Data records:
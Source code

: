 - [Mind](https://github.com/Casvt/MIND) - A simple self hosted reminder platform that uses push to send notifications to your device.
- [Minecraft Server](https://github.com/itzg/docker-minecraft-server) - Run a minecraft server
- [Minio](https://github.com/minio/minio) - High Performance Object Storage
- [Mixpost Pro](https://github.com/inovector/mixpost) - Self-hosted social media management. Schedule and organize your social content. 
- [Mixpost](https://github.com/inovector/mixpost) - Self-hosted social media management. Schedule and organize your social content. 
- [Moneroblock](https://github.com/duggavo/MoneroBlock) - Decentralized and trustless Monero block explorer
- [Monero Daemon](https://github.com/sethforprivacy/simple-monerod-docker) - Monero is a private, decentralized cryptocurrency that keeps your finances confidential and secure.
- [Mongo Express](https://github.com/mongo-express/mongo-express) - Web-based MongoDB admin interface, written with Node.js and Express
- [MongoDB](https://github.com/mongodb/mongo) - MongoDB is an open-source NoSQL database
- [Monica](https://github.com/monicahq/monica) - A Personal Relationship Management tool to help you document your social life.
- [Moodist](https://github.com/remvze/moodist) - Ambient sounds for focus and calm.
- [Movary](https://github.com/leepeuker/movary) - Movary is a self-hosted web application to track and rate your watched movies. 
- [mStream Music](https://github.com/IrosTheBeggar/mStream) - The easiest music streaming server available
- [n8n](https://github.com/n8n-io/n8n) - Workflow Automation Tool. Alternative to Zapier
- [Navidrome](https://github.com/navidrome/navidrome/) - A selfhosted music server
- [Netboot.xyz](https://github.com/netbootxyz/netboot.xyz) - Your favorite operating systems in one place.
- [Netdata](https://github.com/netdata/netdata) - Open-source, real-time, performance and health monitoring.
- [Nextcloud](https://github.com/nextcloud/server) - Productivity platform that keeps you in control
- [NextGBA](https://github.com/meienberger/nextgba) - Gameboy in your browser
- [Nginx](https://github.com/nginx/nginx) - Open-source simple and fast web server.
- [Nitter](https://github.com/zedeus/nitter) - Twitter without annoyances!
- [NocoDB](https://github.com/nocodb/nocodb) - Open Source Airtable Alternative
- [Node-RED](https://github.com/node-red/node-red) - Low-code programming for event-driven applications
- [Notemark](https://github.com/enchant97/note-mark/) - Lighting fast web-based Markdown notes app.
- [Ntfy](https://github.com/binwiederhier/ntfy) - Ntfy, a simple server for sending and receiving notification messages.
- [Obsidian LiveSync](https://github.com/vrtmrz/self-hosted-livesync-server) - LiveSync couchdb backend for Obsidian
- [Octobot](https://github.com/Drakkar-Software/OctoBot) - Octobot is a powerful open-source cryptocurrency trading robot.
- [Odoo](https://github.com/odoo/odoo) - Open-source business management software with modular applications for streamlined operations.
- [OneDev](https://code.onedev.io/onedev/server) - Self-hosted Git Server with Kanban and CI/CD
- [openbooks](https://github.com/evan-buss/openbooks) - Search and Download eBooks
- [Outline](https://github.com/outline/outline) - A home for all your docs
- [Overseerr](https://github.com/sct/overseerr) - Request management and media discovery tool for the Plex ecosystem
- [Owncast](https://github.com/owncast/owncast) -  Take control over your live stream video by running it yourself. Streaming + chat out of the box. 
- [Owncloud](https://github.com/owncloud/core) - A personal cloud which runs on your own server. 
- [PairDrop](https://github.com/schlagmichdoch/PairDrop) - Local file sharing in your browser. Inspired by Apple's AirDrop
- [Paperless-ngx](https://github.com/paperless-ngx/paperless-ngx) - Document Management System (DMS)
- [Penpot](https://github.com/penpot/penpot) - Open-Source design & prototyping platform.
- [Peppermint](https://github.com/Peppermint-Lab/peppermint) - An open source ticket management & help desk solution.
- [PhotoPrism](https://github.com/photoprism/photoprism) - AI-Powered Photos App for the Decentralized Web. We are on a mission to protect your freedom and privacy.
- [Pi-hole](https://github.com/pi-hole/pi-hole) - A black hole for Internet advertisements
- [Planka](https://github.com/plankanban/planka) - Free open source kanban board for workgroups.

Try it:
Return each line exactly, beginning at the start of the material above and ending at the line that includes "and health monitoring.", with both of those kept.

Answer below:
Source code

: - [Mind](https://github.com/Casvt/MIND) - A simple self hosted reminder platform that uses push to send notifications to your device.
- [Minecraft Server](https://github.com/itzg/docker-minecraft-server) - Run a minecraft server
- [Minio](https://github.com/minio/minio) - High Performance Object Storage
- [Mixpost Pro](https://github.com/inovector/mixpost) - Self-hosted social media management. Schedule and organize your social content. 
- [Mixpost](https://github.com/inovector/mixpost) - Self-hosted social media management. Schedule and organize your social content. 
- [Moneroblock](https://github.com/duggavo/MoneroBlock) - Decentralized and trustless Monero block explorer
- [Monero Daemon](https://github.com/sethforprivacy/simple-monerod-docker) - Monero is a private, decentralized cryptocurrency that keeps your finances confidential and secure.
- [Mongo Express](https://github.com/mongo-express/mongo-express) - Web-based MongoDB admin interface, written with Node.js and Express
- [MongoDB](https://github.com/mongodb/mongo) - MongoDB is an open-source NoSQL database
- [Monica](https://github.com/monicahq/monica) - A Personal Relationship Management tool to help you document your social life.
- [Moodist](https://github.com/remvze/moodist) - Ambient sounds for focus and calm.
- [Movary](https://github.com/leepeuker/movary) - Movary is a self-hosted web application to track and rate your watched movies. 
- [mStream Music](https://github.com/IrosTheBeggar/mStream) - The easiest music streaming server available
- [n8n](https://github.com/n8n-io/n8n) - Workflow Automation Tool. Alternative to Zapier
- [Navidrome](https://github.com/navidrome/navidrome/) - A selfhosted music server
- [Netboot.xyz](https://github.com/netbootxyz/netboot.xyz) - Your favorite operating systems in one place.
- [Netdata](https://github.com/netdata/netdata) - Open-source, real-time, performance and health monitoring.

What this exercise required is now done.